A súcia golpista invadiu o Palácio do Planalto para promover caos e destruição, como fez no Congresso e no Supremo Tribunal Federal.
Seu propósito era desestabilizar o novo governo, disseminar o medo, mobilizar a militância fascista, instalar a insegurança e provocar seus aliados nas Forças Armadas e nas Polícias para encetarem o golpe, tantas vezes prometido e adiado por Bolsonaro.
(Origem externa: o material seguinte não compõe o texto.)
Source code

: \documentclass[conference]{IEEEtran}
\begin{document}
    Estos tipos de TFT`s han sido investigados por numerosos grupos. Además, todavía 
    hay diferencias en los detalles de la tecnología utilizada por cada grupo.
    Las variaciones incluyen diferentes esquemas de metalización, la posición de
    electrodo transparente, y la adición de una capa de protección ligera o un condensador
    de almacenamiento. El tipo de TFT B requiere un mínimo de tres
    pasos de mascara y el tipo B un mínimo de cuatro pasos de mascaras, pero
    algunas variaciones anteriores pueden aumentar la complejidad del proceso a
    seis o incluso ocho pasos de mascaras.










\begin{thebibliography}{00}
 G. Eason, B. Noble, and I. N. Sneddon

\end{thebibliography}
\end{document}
Transformaram a Praça dos Três Poderes numa espécie de Parque Temático do obscurantismo e da boçalidade.
No dia 26 de novembro de 2022, a Rede Estação Democracia publicou artigo que escrevi sob o título “O problema mais urgente do Brasil é a ruptura entre autoridade e poder”.
A tese se referia ao fato de que a autoridade legítima de instâncias da Justiça, aquelas que resistiam ao golpismo e aos crimes perpetrados pelo então presidente, não ousavam ir além dos poucos passos que puderam dar, porque temiam deixar transparecer sua própria impotência, ou seja, sua incapacidade de implementar as decisões.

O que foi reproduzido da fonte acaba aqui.